Сегодня он ожидал совершенно особого гостя. Пожалуй, единственного, кого Сталин мог с определенной натяжкой назвать своим... нет, конечно же, не другом. Духовным собратом.
Неожиданно он вспомнил, что они не договорились, кто собственно к кому идет. Может быть, это как раз ему уготована роль гостя? С одной стороны, он, Иосиф Сталин, представляет сторону, у которой просят помощи. С другой, все таки именно он предложил встречу... Сталин задумался, решая в уме немыслимо сложную задачу пусть тайного, но все же дипломатического протокола, но оказалось, что ее уже решили за него.
Металл отозвался звоном в такт бодрой поступи. Стукнула дверь тамбура, зашуршал бархат занавеси. В простор вагона-кабинета, под свет любимых сталинских зеленых ламп ступил человек в синем костюме. Очень высокий, подтянутый, несмотря на печать возраста на подвижном, выразительном лице, чуть подволакивающий левую ногу.
— Здравствуй, Иосиф, — легко сказал он на хорошем русском языке, протягивая Сталину узкую твердую ладонь.
— Здравствуй... Рудольф, — сказал Сталин, шагнув навстречу гостю, спрятав в седых усах улыбку.
Пути истории причудливы и неисповедимы. Обычно никакая воля, никакие усилия не в силах остановить жернова исторического процесса. Но иногда одной случайности, незаметного поворота человеческой судьбы хватает, чтобы изменить мир.
Ничто не предвещало Рудольфу Шетцингу какой-то особенной судьбы, отличной от славных традиций его рода. Отпрыск знатного и древнего германского рода, потомок двадцати поколений офицеров-пруссаков от кавалерии, рубившихся с французами, русскими и всеми прочими соседями, ближними и давними с неизменной храбростью, честью и верой в бога. Рожденный и воспитанный в непоколебимой уверенности и вере, он не мыслил иной стези и иного конца кроме долгой и славной жизни полной сражений за Германию и ее дух. Или не долгой... Но непременно славной и непременно военной.
Лишь в одном Рудольф осмелился пойти против семьи — вместо кавалерии он выбрал новомодное увлечение летательными аппаратами, 'аэропланами'. Таковая измена традициям была подсказана нестойкой душе, несомненно, самим нечистым, но Рудольф все же он сумел доказать отцу, что 'аэропланы' — это конечно же не кавалерия, но полезно почти так же как пехота, и тот скрепя сердце решил, что паршивая овца в стаде лучше чем напрочь отломленная ветвь семейного древа.

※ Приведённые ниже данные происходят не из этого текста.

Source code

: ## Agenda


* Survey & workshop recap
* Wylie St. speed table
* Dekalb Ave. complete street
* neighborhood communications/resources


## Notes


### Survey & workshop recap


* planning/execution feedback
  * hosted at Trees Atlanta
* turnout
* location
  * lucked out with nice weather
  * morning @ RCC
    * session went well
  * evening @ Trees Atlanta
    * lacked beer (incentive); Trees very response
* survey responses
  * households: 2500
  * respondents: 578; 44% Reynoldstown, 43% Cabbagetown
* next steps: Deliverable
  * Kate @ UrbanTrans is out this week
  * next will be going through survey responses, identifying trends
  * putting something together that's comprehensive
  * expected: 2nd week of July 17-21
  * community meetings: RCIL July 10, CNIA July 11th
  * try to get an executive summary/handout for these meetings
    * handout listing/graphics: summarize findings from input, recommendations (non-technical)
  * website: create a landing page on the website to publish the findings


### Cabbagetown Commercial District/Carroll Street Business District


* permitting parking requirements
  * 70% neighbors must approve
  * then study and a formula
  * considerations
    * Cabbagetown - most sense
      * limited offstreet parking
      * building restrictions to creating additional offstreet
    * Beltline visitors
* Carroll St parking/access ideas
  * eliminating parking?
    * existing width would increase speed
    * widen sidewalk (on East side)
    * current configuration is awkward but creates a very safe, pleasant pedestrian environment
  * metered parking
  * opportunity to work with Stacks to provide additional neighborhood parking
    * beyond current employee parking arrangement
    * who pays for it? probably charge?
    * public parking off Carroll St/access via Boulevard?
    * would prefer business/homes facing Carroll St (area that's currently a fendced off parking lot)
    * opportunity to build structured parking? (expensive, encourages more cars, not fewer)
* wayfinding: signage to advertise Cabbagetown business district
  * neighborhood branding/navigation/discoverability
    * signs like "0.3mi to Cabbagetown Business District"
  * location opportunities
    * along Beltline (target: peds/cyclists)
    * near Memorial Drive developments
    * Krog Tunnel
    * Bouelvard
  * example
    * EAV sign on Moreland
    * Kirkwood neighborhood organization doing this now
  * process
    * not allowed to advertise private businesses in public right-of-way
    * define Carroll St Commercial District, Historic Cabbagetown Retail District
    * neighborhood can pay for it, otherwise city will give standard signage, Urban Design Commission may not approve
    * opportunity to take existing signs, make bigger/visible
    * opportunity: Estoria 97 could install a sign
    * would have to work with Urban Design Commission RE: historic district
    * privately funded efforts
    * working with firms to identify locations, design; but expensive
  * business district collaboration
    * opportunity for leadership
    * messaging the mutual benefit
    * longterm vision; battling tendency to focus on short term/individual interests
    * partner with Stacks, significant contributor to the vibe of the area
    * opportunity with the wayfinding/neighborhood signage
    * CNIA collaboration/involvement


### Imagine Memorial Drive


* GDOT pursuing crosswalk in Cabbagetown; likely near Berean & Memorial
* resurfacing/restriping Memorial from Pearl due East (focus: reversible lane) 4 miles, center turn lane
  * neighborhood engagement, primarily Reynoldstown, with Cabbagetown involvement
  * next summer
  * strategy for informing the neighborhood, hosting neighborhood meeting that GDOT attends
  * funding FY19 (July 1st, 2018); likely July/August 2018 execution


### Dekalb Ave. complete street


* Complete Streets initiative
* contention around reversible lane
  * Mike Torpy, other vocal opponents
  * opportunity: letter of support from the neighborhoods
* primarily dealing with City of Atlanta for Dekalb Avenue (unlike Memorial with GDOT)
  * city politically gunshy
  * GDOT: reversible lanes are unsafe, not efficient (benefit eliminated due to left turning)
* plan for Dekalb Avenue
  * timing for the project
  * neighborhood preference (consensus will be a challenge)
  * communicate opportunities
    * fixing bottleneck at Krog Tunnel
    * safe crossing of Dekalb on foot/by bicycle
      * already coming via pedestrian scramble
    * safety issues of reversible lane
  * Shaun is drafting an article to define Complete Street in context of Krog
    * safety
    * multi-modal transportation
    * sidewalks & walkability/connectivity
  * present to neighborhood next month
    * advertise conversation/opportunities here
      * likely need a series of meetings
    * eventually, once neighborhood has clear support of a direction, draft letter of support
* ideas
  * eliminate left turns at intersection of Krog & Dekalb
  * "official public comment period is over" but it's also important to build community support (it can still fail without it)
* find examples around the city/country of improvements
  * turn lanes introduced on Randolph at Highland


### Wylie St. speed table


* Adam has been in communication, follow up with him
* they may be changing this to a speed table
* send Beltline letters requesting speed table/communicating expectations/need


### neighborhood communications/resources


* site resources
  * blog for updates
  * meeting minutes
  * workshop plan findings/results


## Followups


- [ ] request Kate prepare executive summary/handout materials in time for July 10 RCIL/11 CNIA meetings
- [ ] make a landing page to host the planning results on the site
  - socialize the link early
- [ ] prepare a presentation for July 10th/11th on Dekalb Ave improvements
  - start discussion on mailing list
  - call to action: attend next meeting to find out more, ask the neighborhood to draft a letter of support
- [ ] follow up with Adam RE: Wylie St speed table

Шетцинг мечтал о войне и подвигах, но как оказалось, собственно о войне он не знал ничего. Романтика воздушных боев закончилась, когда его подбитый штурмовик врезался в бруствер, и пилот, крича от безумной боли в перебитой ноге, выполз из загоревшейся кабины.
Он видел, как ложились цепи пехоты под шквальным огнем 'адских косильщиков' и ураганом артиллерийского огня. Он видел небо, исчерченное дымными следами горящих самолетов. Он видел, как снаряды разбивали корпуса танков как жестяные коробки. Он слышал душераздирающие крики раненых и умирающих, сливающихся в один ужасающий многоголосый стон, единое проклятие, посылаемое небу тысячами глоток. Он слышал хрип отравленных газами. Он чувствовал смрад плоти опаленной адским пламенем огнеметов. Он должен был умереть и умер бы, если бы залегший рядом пехотинец не принял на себя осколки рванувшего рядом заряда бомбомета.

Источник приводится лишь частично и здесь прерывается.